# [Activity]
In this exercise, retype exactly and only the lines from the top of the entries below through the line that holds "### Recent Projects", omitting pictures.
**** Supplied entries ****
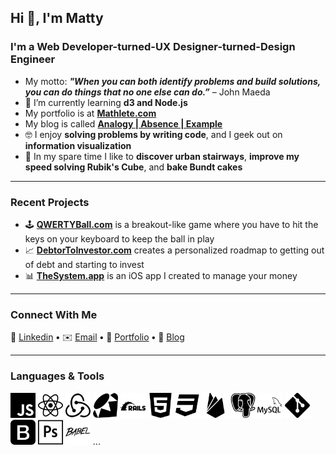 ## Hi 👋, I'm Matty

### I'm a Web Developer-turned-UX Designer-turned-Design Engineer 
- My motto: ***"When you can both identify problems and build solutions, you can do things that no one else can do.”*** – John Maeda
- 🌱 I’m currently learning **d3 and Node.js**
- My portfolio is at **[Mathlete.com][portfolio]**
- My blog is called **[Analogy | Absence | Example][blog]**
- 🤓 I enjoy **solving problems by writing code**, and I geek out on **information visualization**
- 🙂 In my spare time I like to  **discover urban stairways**, **improve my speed solving Rubik's Cube**, and **bake Bundt cakes**

---

### Recent Projects 

- 🕹 **[QWERTYBall.com][qwertyball]** is a breakout-like game where you have to hit the keys on your keyboard to keep the ball in play
- 📈 **[DebtorToInvestor.com][debtortoinvestor]** creates a personalized roadmap to getting out of debt and starting to invest
- 📊 **[TheSystem.app][thesystem]** is an iOS app I created to manage your money
---

### Connect With Me

🏢 [Linkedin][linkedin] **•**
✉️ [Email][email] **•**
💼 [Portfolio][portfolio] **•**
📓 [Blog][blog]

[debtortoinvestor]: https://www.DebtorToInvestor.com
[qwertyball]: https://www.QWERTYBall.com
[thesystem]: https://www.TheSystem.app
[linkedin]: https://www.linkedin.com/in/msallin/
[email]: amelieoller@gmail.com
[portfolio]: http://www.mathlete.com/
[blog]: https://dev.to/mathlete

---

### Languages & Tools

<div>
 	<img src="./icons/cib-javascript.svg" alt="javascript" width="40" height="40"/>
  <img src="./icons/cib-react.svg" alt="react" width="40" height="40"/>
	<img src="./icons/cib-redux.svg" alt="redux" width="40" height="40"/>
	<img src="./icons/cib-ruby.svg" alt="ruby" width="40" height="40"/>
  <img src="./icons/cib-rails.svg" alt="rails" width="40" height="40"/>
	<img src="./icons/cib-html5.svg" alt="html5" width="40" height="40"/>
	<img src="./icons/cib-css3.svg" alt="css3" width="40" height="40"/>
	<img src="./icons/cib-firebase.svg" alt="firebase" width="40" height="40"/>
  <img src="./icons/cib-postgresql.svg" alt="postgresql" width="40" height="40"/>
	<img src="./icons/cib-mysql.svg" alt="mysql" width="40" height="40"/>
	<img src="./icons/cib-git.svg" alt="git" width="40" height="40"/> 
	<img src="./icons/cib-bootstrap.svg" alt="bootstrap" width="40" height="40"/>
	<img src="./icons/cib-adobe-photoshop.svg" alt="photoshop" width="40" height="40"/>
	<img src="./icons/cib-babel.svg" alt="babel" width="40" height="40"/>
...

</div>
****
# [Expected answer]
 ## Hi 👋, I'm Matty

### I'm a Web Developer-turned-UX Designer-turned-Design Engineer 
- My motto: ***"When you can both identify problems and build solutions, you can do things that no one else can do.”*** – John Maeda
- 🌱 I’m currently learning **d3 and Node.js**
- My portfolio is at **[Mathlete.com][portfolio]**
- My blog is called **[Analogy | Absence | Example][blog]**
- 🤓 I enjoy **solving problems by writing code**, and I geek out on **information visualization**
- 🙂 In my spare time I like to  **discover urban stairways**, **improve my speed solving Rubik's Cube**, and **bake Bundt cakes**

---

### Recent Projects 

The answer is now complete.